The issue matters now for a specific reason: the Canton of Zurich's updated digital records ordinance, revised in March 2026, sets a compliance deadline of 31 December 2026 for public bodies to demonstrate coherent digital asset governance. Institutions that cannot show auditable, deduplicated image repositories risk administrative sanctions and, more practically, lose eligibility for cantonal co-funding in digitisation projects. For a city already under fiscal pressure from its ongoing housing infrastructure commitments in Altstetten and Leutschenbach, the cost of non-compliance is not theoretical.
The duplication problem is partly a legacy of how Zurich's communications infrastructure grew. When the city's various departments — transport, urban planning, culture — each built their own content pipelines over the past fifteen years, they did so without a unified digital asset management standard. The result is that identical or near-identical photographs of landmarks such as the Lindenhügel, the Landesmuseum, and the Münsterhof exist in dozens of slightly different file versions, stored across incompatible systems. Stadtarchiv Zürich, which holds responsibility for long-term public records, has described the deduplication challenge as among the most complex it has faced in recent memory, though the institution has not publicly released a figure for the number of affected files.
The Technical and Political Choices on the Table
Three options are in play.
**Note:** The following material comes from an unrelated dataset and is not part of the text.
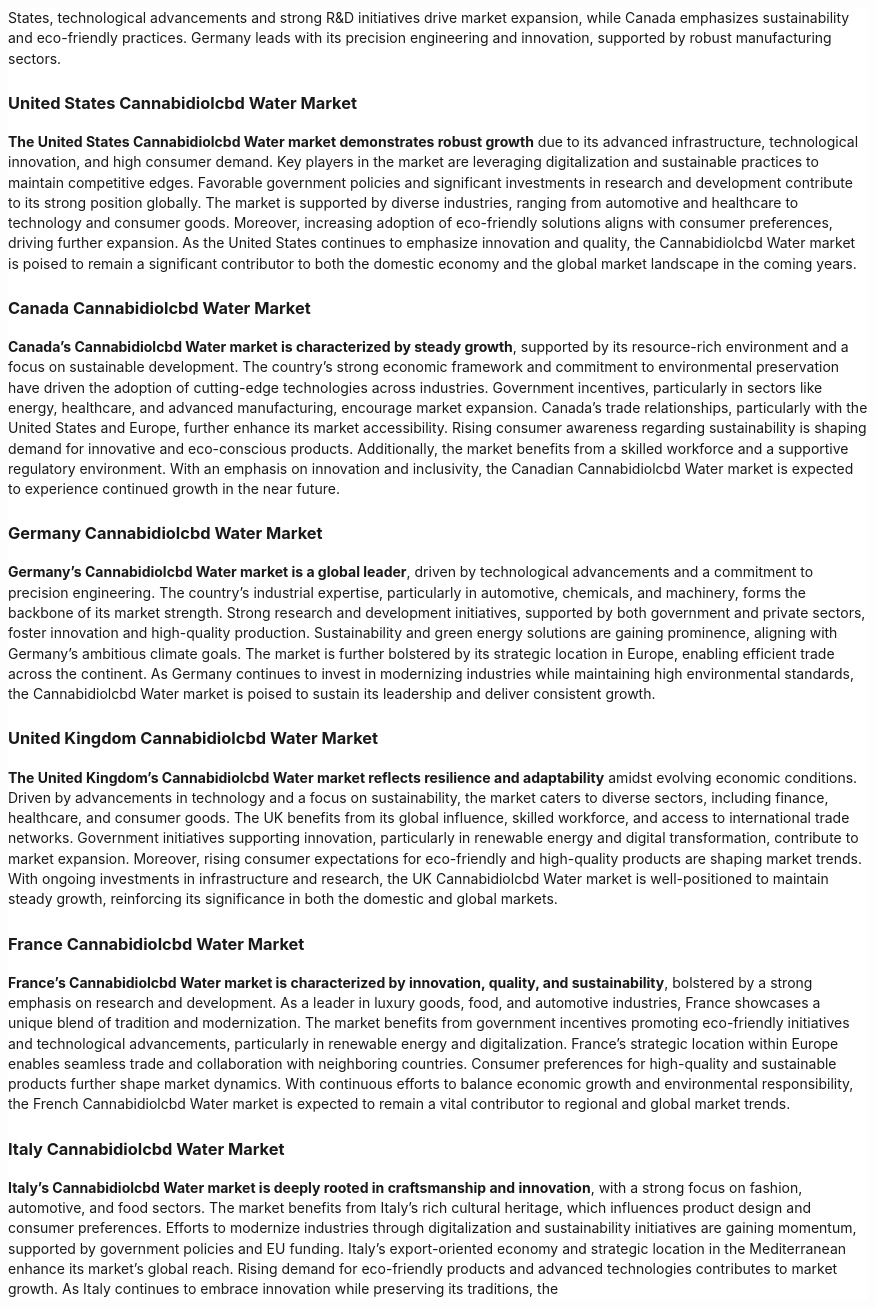 States, technological advancements and strong R&amp;D initiatives drive market expansion, while Canada emphasizes sustainability and eco-friendly practices. Germany leads with its precision engineering and innovation, supported by robust manufacturing sectors.</span></em></p></blockquote><h3><strong>United States Cannabidiolcbd Water Market</strong></h3><p><strong>The United States Cannabidiolcbd Water market demonstrates robust growth</strong> due to its advanced infrastructure, technological innovation, and high consumer demand. Key players in the market are leveraging digitalization and sustainable practices to maintain competitive edges. Favorable government policies and significant investments in research and development contribute to its strong position globally. The market is supported by diverse industries, ranging from automotive and healthcare to technology and consumer goods. Moreover, increasing adoption of eco-friendly solutions aligns with consumer preferences, driving further expansion. As the United States continues to emphasize innovation and quality, the Cannabidiolcbd Water market is poised to remain a significant contributor to both the domestic economy and the global market landscape in the coming years.</p><h3><strong>Canada Cannabidiolcbd Water Market</strong></h3><p><strong>Canada&rsquo;s Cannabidiolcbd Water market is characterized by steady growth</strong>, supported by its resource-rich environment and a focus on sustainable development. The country&rsquo;s strong economic framework and commitment to environmental preservation have driven the adoption of cutting-edge technologies across industries. Government incentives, particularly in sectors like energy, healthcare, and advanced manufacturing, encourage market expansion. Canada&rsquo;s trade relationships, particularly with the United States and Europe, further enhance its market accessibility. Rising consumer awareness regarding sustainability is shaping demand for innovative and eco-conscious products. Additionally, the market benefits from a skilled workforce and a supportive regulatory environment. With an emphasis on innovation and inclusivity, the Canadian Cannabidiolcbd Water market is expected to experience continued growth in the near future.</p><h3><strong>Germany Cannabidiolcbd Water Market</strong></h3><p><strong>Germany&rsquo;s Cannabidiolcbd Water market is a global leader</strong>, driven by technological advancements and a commitment to precision engineering. The country&rsquo;s industrial expertise, particularly in automotive, chemicals, and machinery, forms the backbone of its market strength. Strong research and development initiatives, supported by both government and private sectors, foster innovation and high-quality production. Sustainability and green energy solutions are gaining prominence, aligning with Germany&rsquo;s ambitious climate goals. The market is further bolstered by its strategic location in Europe, enabling efficient trade across the continent. As Germany continues to invest in modernizing industries while maintaining high environmental standards, the Cannabidiolcbd Water market is poised to sustain its leadership and deliver consistent growth.</p><h3><strong>United Kingdom Cannabidiolcbd Water Market</strong></h3><p><strong>The United Kingdom&rsquo;s Cannabidiolcbd Water market reflects resilience and adaptability</strong> amidst evolving economic conditions. Driven by advancements in technology and a focus on sustainability, the market caters to diverse sectors, including finance, healthcare, and consumer goods. The UK benefits from its global influence, skilled workforce, and access to international trade networks. Government initiatives supporting innovation, particularly in renewable energy and digital transformation, contribute to market expansion. Moreover, rising consumer expectations for eco-friendly and high-quality products are shaping market trends. With ongoing investments in infrastructure and research, the UK Cannabidiolcbd Water market is well-positioned to maintain steady growth, reinforcing its significance in both the domestic and global markets.</p><h3><strong>France Cannabidiolcbd Water Market</strong></h3><p><strong>France&rsquo;s Cannabidiolcbd Water market is characterized by innovation, quality, and sustainability</strong>, bolstered by a strong emphasis on research and development. As a leader in luxury goods, food, and automotive industries, France showcases a unique blend of tradition and modernization. The market benefits from government incentives promoting eco-friendly initiatives and technological advancements, particularly in renewable energy and digitalization. France&rsquo;s strategic location within Europe enables seamless trade and collaboration with neighboring countries. Consumer preferences for high-quality and sustainable products further shape market dynamics. With continuous efforts to balance economic growth and environmental responsibility, the French Cannabidiolcbd Water market is expected to remain a vital contributor to regional and global market trends.</p><h3><strong>Italy Cannabidiolcbd Water Market</strong></h3><p><strong>Italy&rsquo;s Cannabidiolcbd Water market is deeply rooted in craftsmanship and innovation</strong>, with a strong focus on fashion, automotive, and food sectors. The market benefits from Italy&rsquo;s rich cultural heritage, which influences product design and consumer preferences. Efforts to modernize industries through digitalization and sustainability initiatives are gaining momentum, supported by government policies and EU funding. Italy&rsquo;s export-oriented economy and strategic location in the Mediterranean enhance its market&rsquo;s global reach. Rising demand for eco-friendly products and advanced technologies contributes to market growth. As Italy continues to embrace innovation while preserving its traditions, the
The first is a centralised purge: a single contractor-led audit that identifies and removes duplicate files across all municipal systems before the December deadline. The second is a federated approach, where each department cleans its own archive against a shared hash-based reference library — a method already piloted by the Zentralbibliothek Zürich in a 2024 digitisation project covering historical newspaper photography. The third, and most expensive, option is a full migration to a unified digital asset management platform, a route that would take well beyond December to complete but would solve the structural cause rather than just the symptom.
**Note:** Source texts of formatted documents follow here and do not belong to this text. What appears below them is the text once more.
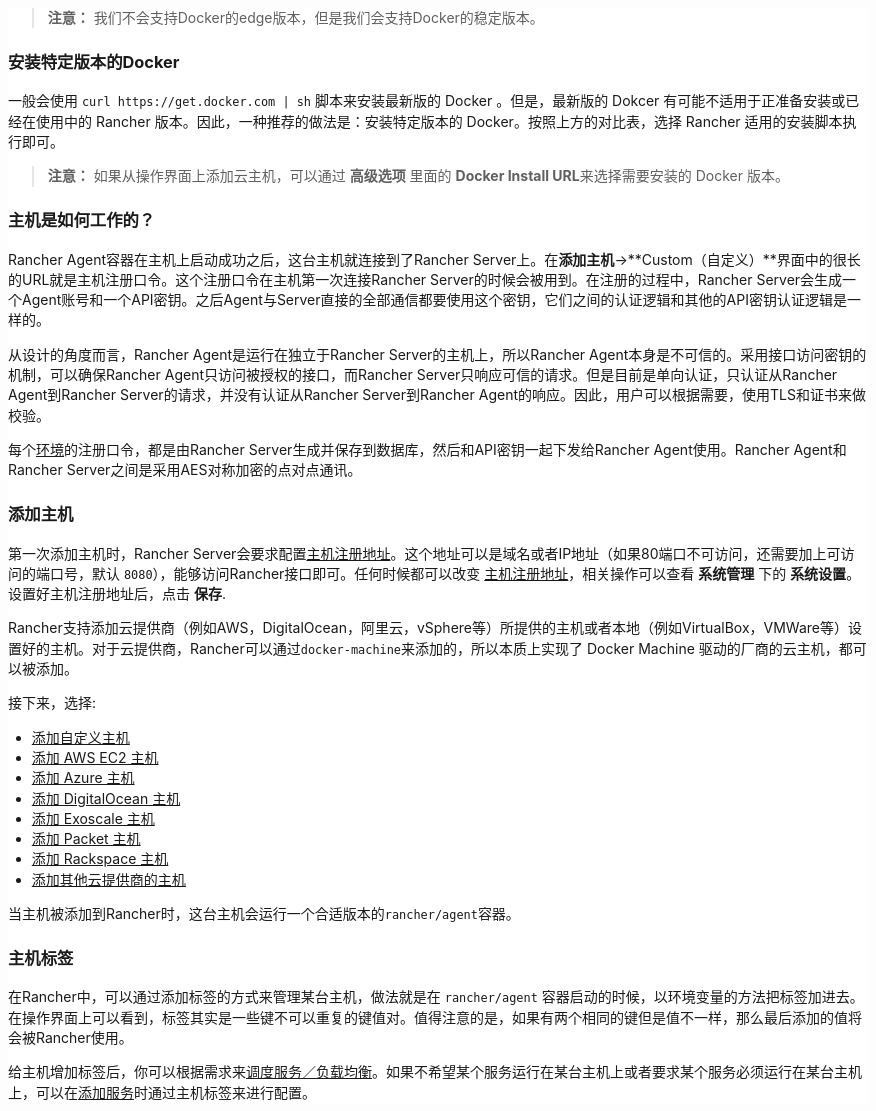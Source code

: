 > **注意：** 我们不会支持Docker的edge版本，但是我们会支持Docker的稳定版本。

### 安装特定版本的Docker

一般会使用 `curl https://get.docker.com | sh` 脚本来安装最新版的 Docker 。但是，最新版的 Dokcer 有可能不适用于正准备安装或已经在使用中的 Rancher 版本。因此，一种推荐的做法是：安装特定版本的 Docker。按照上方的对比表，选择 Rancher 适用的安装脚本执行即可。

> **注意：** 如果从操作界面上添加云主机，可以通过 **高级选项** 里面的 **Docker Install URL**来选择需要安装的 Docker 版本。

### 主机是如何工作的？

Rancher Agent容器在主机上启动成功之后，这台主机就连接到了Rancher Server上。在**添加主机**->**Custom（自定义）**界面中的很长的URL就是主机注册口令。这个注册口令在主机第一次连接Rancher Server的时候会被用到。在注册的过程中，Rancher Server会生成一个Agent账号和一个API密钥。之后Agent与Server直接的全部通信都要使用这个密钥，它们之间的认证逻辑和其他的API密钥认证逻辑是一样的。

从设计的角度而言，Rancher Agent是运行在独立于Rancher Server的主机上，所以Rancher Agent本身是不可信的。采用接口访问密钥的机制，可以确保Rancher Agent只访问被授权的接口，而Rancher Server只响应可信的请求。但是目前是单向认证，只认证从Rancher Agent到Rancher Server的请求，并没有认证从Rancher Server到Rancher Agent的响应。因此，用户可以根据需要，使用TLS和证书来做校验。

每个[环境]({{site.baseurl}}/rancher/{{page.version}}/{{page.lang}}/environments/)的注册口令，都是由Rancher Server生成并保存到数据库，然后和API密钥一起下发给Rancher Agent使用。Rancher Agent和Rancher Server之间是采用AES对称加密的点对点通讯。

<a id="addhost"></a>

### 添加主机

第一次添加主机时，Rancher Server会要求配置[主机注册地址]({{site.baseurl}}/rancher/{{page.version}}/{{page.lang}}/configuration/settings/##主机注册)。这个地址可以是域名或者IP地址（如果80端口不可访问，还需要加上可访问的端口号，默认 `8080`），能够访问Rancher接口即可。任何时候都可以改变 [主机注册地址]({{site.baseurl}}/rancher/{{page.version}}/{{page.lang}}/configuration/settings/#主机注册)，相关操作可以查看 **系统管理** 下的 **系统设置**。设置好主机注册地址后，点击 **保存**.

Rancher支持添加云提供商（例如AWS，DigitalOcean，阿里云，vSphere等）所提供的主机或者本地（例如VirtualBox，VMWare等）设置好的主机。对于云提供商，Rancher可以通过`docker-machine`来添加的，所以本质上实现了 Docker Machine 驱动的厂商的云主机，都可以被添加。

接下来，选择:

* [添加自定义主机]({{site.baseurl}}/rancher/{{page.version}}/{{page.lang}}/hosts/custom/)
* [添加 AWS EC2 主机]({{site.baseurl}}/rancher/{{page.version}}/{{page.lang}}/hosts/amazon/)
* [添加 Azure 主机]({{site.baseurl}}/rancher/{{page.version}}/{{page.lang}}/hosts/azure/)
* [添加 DigitalOcean 主机]({{site.baseurl}}/rancher/{{page.version}}/{{page.lang}}/hosts/digitalocean/)
* [添加 Exoscale 主机]({{site.baseurl}}/rancher/{{page.version}}/{{page.lang}}/hosts/exoscale/)
* [添加 Packet 主机]({{site.baseurl}}/rancher/{{page.version}}/{{page.lang}}/hosts/packet/)
* [添加 Rackspace 主机]({{site.baseurl}}/rancher/{{page.version}}/{{page.lang}}/hosts/rackspace/)
* [添加其他云提供商的主机]({{site.baseurl}}/rancher/{{page.version}}/{{page.lang}}/hosts/other/)

当主机被添加到Rancher时，这台主机会运行一个合适版本的`rancher/agent`容器。

<a id="labels"></a>

### 主机标签

在Rancher中，可以通过添加标签的方式来管理某台主机，做法就是在 `rancher/agent` 容器启动的时候，以环境变量的方法把标签加进去。在操作界面上可以看到，标签其实是一些键不可以重复的键值对。值得注意的是，如果有两个相同的键但是值不一样，那么最后添加的值将会被Rancher使用。

给主机增加标签后，你可以根据需求来[调度服务／负载均衡]({{site.baseurl}}/rancher/{{page.version}}/{{page.lang}}/cattle/scheduling/)。如果不希望某个服务运行在某台主机上或者要求某个服务必须运行在某台主机上，可以在[添加服务]({{site.baseurl}}/rancher/{{page.version}}/{{page.lang}}/cattle/adding-services/)时通过主机标签来进行配置。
Budget is the sharpest constraint. Comparable deduplication projects in European municipal archives — including a 2023 exercise by the city of Hamburg covering roughly 1.4 million public-domain images — have run to costs between €300,000 and €800,000 depending on scope and contractor rates. Zurich's equivalent scale has not been published, but city council documents from the first quarter of 2026 reference a digitisation reserve fund of CHF 2.1 million allocated across multiple projects through to 2028, meaning any large single expenditure would require reallocation decisions.
There is also a democratic accountability dimension. Under Swiss direct democracy principles, significant unbudgeted administrative expenditure can attract public scrutiny and, in some cases, trigger referendum challenges. The Gemeindeordnung gives Zurich's Gemeinderat oversight of discretionary spending above certain thresholds, and any contract award above CHF 500,000 would require council approval — adding a political calendar into an already tight technical one.
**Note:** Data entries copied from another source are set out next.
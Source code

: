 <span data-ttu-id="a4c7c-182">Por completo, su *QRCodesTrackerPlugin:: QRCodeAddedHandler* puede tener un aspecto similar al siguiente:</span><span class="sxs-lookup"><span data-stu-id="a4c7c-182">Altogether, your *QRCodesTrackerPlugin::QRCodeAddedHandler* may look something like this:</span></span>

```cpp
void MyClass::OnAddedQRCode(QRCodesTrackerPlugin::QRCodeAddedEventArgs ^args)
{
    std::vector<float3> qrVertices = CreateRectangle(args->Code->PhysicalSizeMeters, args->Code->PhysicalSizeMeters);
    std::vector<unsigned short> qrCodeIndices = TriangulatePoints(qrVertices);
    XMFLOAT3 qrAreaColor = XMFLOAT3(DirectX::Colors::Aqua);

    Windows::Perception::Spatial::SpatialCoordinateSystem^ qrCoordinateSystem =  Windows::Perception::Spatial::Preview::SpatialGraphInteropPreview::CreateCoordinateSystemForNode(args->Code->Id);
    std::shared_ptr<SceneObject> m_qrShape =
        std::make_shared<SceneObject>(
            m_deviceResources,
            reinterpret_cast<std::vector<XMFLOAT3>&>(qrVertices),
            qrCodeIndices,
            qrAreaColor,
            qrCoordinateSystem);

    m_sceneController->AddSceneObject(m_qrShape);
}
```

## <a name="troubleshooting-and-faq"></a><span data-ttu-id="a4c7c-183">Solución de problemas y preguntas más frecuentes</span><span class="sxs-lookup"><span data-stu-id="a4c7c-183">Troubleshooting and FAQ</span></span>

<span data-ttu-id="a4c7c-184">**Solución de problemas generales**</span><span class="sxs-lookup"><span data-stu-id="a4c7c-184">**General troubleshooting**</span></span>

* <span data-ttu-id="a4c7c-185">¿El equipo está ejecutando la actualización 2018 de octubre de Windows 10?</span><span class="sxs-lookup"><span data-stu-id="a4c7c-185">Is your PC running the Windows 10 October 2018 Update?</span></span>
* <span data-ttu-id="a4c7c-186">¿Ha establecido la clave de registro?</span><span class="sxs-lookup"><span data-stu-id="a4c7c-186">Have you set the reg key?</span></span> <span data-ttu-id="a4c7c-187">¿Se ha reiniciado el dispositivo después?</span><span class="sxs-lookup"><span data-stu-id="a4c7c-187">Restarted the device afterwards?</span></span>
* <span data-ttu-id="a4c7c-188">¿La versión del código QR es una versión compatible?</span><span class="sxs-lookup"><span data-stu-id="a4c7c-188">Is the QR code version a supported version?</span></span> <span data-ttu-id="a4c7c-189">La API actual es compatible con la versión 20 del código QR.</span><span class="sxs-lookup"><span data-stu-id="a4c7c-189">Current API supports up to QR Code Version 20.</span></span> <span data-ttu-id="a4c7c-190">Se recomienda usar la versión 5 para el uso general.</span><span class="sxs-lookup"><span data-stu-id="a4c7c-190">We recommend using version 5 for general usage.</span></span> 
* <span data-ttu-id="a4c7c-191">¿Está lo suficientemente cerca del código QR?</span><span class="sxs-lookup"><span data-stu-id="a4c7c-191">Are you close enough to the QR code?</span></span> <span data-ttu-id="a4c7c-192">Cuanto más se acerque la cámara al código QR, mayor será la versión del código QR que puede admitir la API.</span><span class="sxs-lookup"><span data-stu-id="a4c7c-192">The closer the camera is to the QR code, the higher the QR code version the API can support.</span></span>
What the Next Six Months Look Like
The most immediate decision falls to the city's Departement der Industriellen Betriebe and the Präsidialdepartement, which jointly oversee communications infrastructure. A working group is expected to present its recommendation to department heads before the summer recess ends in mid-August 2026. If the federated model is chosen, pilot departments would need to begin work by September to have any realistic chance of meeting the cantonal deadline.
ETH Zurich's Chair of Information Architecture has been involved in informal advisory discussions, according to the nature of its ongoing research partnerships with the city, though no formal contract has been announced. The Zentralbibliothek's 2024 pilot offers the nearest local precedent — and its outcome, completed on time and within a CHF 180,000 budget, will almost certainly be cited in whatever proposal reaches the Gemeinderat. The pressure is real, the clock is running, and the next decision lands on someone's desk in roughly six weeks.